- **What the task requires**: Line by line, repeat the data below exactly, beginning at the first line and ending at the line with "Also **Animate.css** is". Omit pictures.

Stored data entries
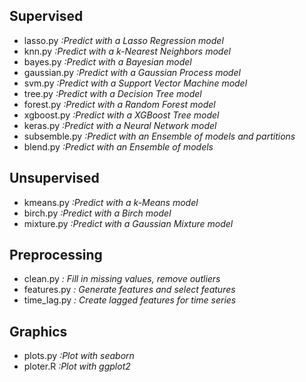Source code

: ## Supervised
- lasso.py     *:Predict with a Lasso Regression model*
- knn.py       *:Predict with a k-Nearest Neighbors model*
- bayes.py     *:Predict with a Bayesian model*
- gaussian.py  *:Predict with a Gaussian Process model*
- svm.py       *:Predict with a Support Vector Machine model*
- tree.py      *:Predict with a Decision Tree model*
- forest.py    *:Predict with a Random Forest model*
- xgboost.py   *:Predict with a XGBoost Tree model*
- keras.py     *:Predict with a Neural Network model*
- subsemble.py *:Predict with an Ensemble of models and partitions*
- blend.py     *:Predict with an Ensemble of models*

## Unsupervised
- kmeans.py *:Predict with a k-Means model*
- birch.py *:Predict with a Birch model*
- mixture.py *:Predict with a Gaussian Mixture model*

## Preprocessing
- clean.py *: Fill in missing values, remove outliers*
- features.py *: Generate features and select features*
- time_lag.py *: Create lagged features for time series*

## Graphics
- plots.py *:Plot with seaborn*
- ploter.R *:Plot with ggplot2*

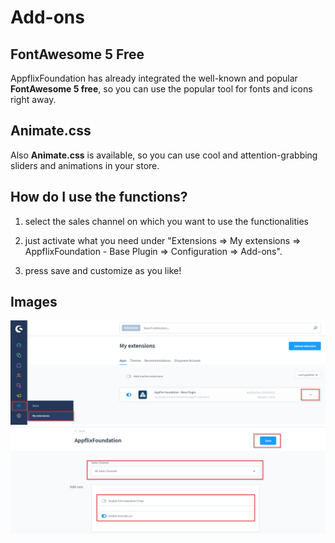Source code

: # Add-ons

## FontAwesome 5 Free
AppflixFoundation has already integrated the well-known and popular **FontAwesome 5 free**, so you can use the popular tool for fonts and icons right away.

## Animate.css

Also **Animate.css** is available, so you can use cool and attention-grabbing sliders and animations in your store.

## How do I use the functions?

1. select the sales channel on which you want to use the functionalities

2. just activate what you need under "Extensions => My extensions => AppflixFoundation - Base Plugin => Configuration => Add-ons".

3. press save and customize as you like!

## Images

![](img/Addons_2.png)
![](img/Addons_1.png)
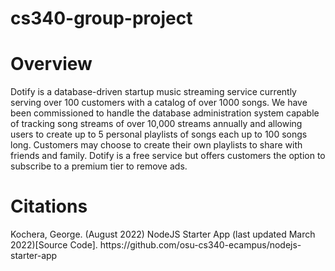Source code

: # cs340-group-project

<h1>Overview</h1>
	Dotify is a database-driven startup music streaming service currently serving over 100 customers with a catalog of over 1000 songs. We have been commissioned to handle the database administration system capable of tracking song streams of over 10,000 streams annually and allowing users to create up to 5 personal playlists of songs each up to 100 songs long. Customers may choose to create their own playlists to share with friends and family.  Dotify is a free service but offers customers the option to subscribe to a premium tier to remove ads.

<h1>Citations</h1>
Kochera, George. (August 2022) NodeJS Starter App (last updated March 2022)[Source Code]. https://github.com/osu-cs340-ecampus/nodejs-starter-app
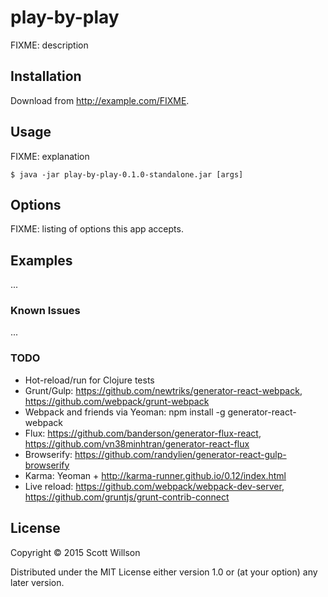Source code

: # play-by-play

FIXME: description

## Installation

Download from http://example.com/FIXME.

## Usage

FIXME: explanation

    $ java -jar play-by-play-0.1.0-standalone.jar [args]

## Options

FIXME: listing of options this app accepts.

## Examples

...

### Known Issues

...

### TODO
  * Hot-reload/run for Clojure tests
  * Grunt/Gulp: https://github.com/newtriks/generator-react-webpack, https://github.com/webpack/grunt-webpack
  * Webpack and friends via Yeoman: npm install -g generator-react-webpack
  * Flux: https://github.com/banderson/generator-flux-react, https://github.com/vn38minhtran/generator-react-flux
  * Browserify: https://github.com/randylien/generator-react-gulp-browserify
  * Karma: Yeoman + http://karma-runner.github.io/0.12/index.html
  * Live reload: https://github.com/webpack/webpack-dev-server, https://github.com/gruntjs/grunt-contrib-connect

## License

Copyright © 2015 Scott Willson

Distributed under the MIT License either version 1.0 or (at
your option) any later version.
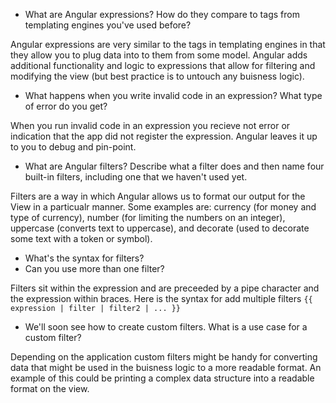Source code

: * What are Angular expressions? How do they compare to tags from templating engines you've used before?

Angular expressions are very similar to the tags in templating engines in that they allow you to plug data into to them from some model. Angular adds additional functionality and logic to expressions that allow for filtering and modifying the view (but best practice is to untouch any buisness logic).

* What happens when you write invalid code in an expression? What type of error do you get?

When you run invalid code in an expression you recieve not error or indication that the app did not register the expression. Angular leaves it up to you to debug and pin-point.

* What are Angular filters? Describe what a filter does and then name four built-in filters, including one that we haven't used yet.

Filters are a way in which Angular allows us to format our output for the View in a particualr manner. Some examples are: currency (for money and type of currency), number (for limiting the numbers on an integer), uppercase (converts text to uppercase), and decorate (used to decorate some text with a token or symbol).

* What's the syntax for filters?
* Can you use more than one filter?

Filters sit within the expression and are preceeded by a pipe character and the expression within braces. Here is the syntax for add multiple filters `{{ expression | filter | filter2 | ... }}`

* We'll soon see how to create custom filters. What is a use case for a custom filter?

Depending on the application custom filters might be handy for converting data that might be used in the buisness logic to a more readable format. An example of this could be printing a complex data structure into a readable format on the view.
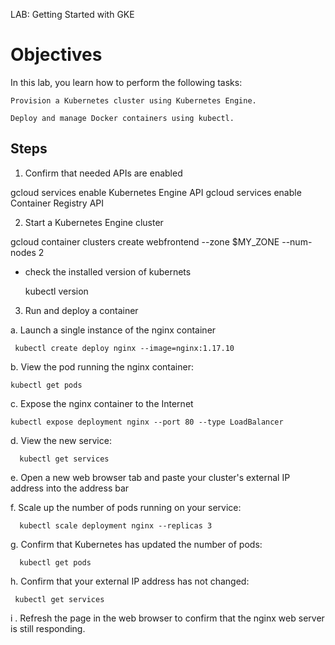  LAB: Getting Started with GKE 

# Objectives

In this lab, you learn how to perform the following tasks:

    Provision a Kubernetes cluster using Kubernetes Engine.

    Deploy and manage Docker containers using kubectl.

## Steps

 1. Confirm that needed APIs are enabled

 gcloud services enable Kubernetes Engine API
 gcloud services enable Container Registry API

 2. Start a Kubernetes Engine cluster
   
  gcloud container clusters create webfrontend --zone $MY_ZONE --num-nodes 2

 - check the installed version of kubernets

   kubectl version

 3. Run and deploy a container

a. Launch a single instance of the nginx container

     kubectl create deploy nginx --image=nginx:1.17.10

b. View the pod running the nginx container:

    kubectl get pods

c. Expose the nginx container to the Internet

    kubectl expose deployment nginx --port 80 --type LoadBalancer

d. View the new service:

      kubectl get services

e. Open a new web browser tab and paste your cluster's external IP address into the address bar

f. Scale up the number of pods running on your service:
 
      kubectl scale deployment nginx --replicas 3

g. Confirm that Kubernetes has updated the number of pods:

      kubectl get pods

h. Confirm that your external IP address has not changed:

     kubectl get services

i . Refresh the page in the web browser to confirm that the nginx web server is still responding.
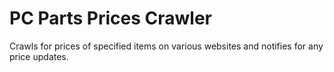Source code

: # PC Parts Prices Crawler
Crawls for prices of specified items on various websites and notifies for any price updates.
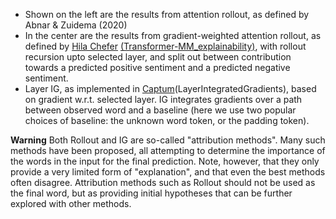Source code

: * Shown on the left are the results from attention rollout, as defined by Abnar & Zuidema (2020)
* In the center are the results from gradient-weighted attention rollout, as defined by [Hila Chefer](https://github.com/hila-chefer)
  [(Transformer-MM_explainability)](https://github.com/hila-chefer/Transformer-MM-Explainability/), with rollout recursion upto selected layer, and split out between contribution towards a predicted positive sentiment and a predicted negative sentiment.
* Layer IG, as implemented in [Captum](https://captum.ai/)(LayerIntegratedGradients), based on gradient w.r.t. selected layer. IG integrates gradients over a path between observed word and a baseline (here we use two popular choices of baseline: the unknown word token, or the padding token).

**Warning**
Both Rollout and IG are so-called "attribution methods". Many such methods have been proposed, all attempting to determine the importance of the words in the input for the final prediction. Note, however, that they only provide a very limited form of "explanation", and that even the best methods often disagree. Attribution methods such as Rollout should not be used as the final word, but as providing initial hypotheses that can be further explored with other methods.
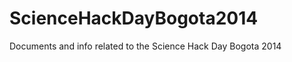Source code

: ScienceHackDayBogota2014
========================

Documents and info related to the Science Hack Day Bogota 2014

- **Task answer**:
Source code

: ## Supervised
- lasso.py     *:Predict with a Lasso Regression model*
- knn.py       *:Predict with a k-Nearest Neighbors model*
- bayes.py     *:Predict with a Bayesian model*
- gaussian.py  *:Predict with a Gaussian Process model*
- svm.py       *:Predict with a Support Vector Machine model*
- tree.py      *:Predict with a Decision Tree model*
- forest.py    *:Predict with a Random Forest model*
- xgboost.py   *:Predict with a XGBoost Tree model*
- keras.py     *:Predict with a Neural Network model*
- subsemble.py *:Predict with an Ensemble of models and partitions*
- blend.py     *:Predict with an Ensemble of models*

## Unsupervised
- kmeans.py *:Predict with a k-Means model*
- birch.py *:Predict with a Birch model*
- mixture.py *:Predict with a Gaussian Mixture model*

## Preprocessing
- clean.py *: Fill in missing values, remove outliers*
- features.py *: Generate features and select features*
- time_lag.py *: Create lagged features for time series*

## Graphics
- plots.py *:Plot with seaborn*
- ploter.R *:Plot with ggplot2*

Source code

: # Add-ons

## FontAwesome 5 Free
AppflixFoundation has already integrated the well-known and popular **FontAwesome 5 free**, so you can use the popular tool for fonts and icons right away.

## Animate.css

Also **Animate.css** is available, so you can use cool and attention-grabbing sliders and animations in your store.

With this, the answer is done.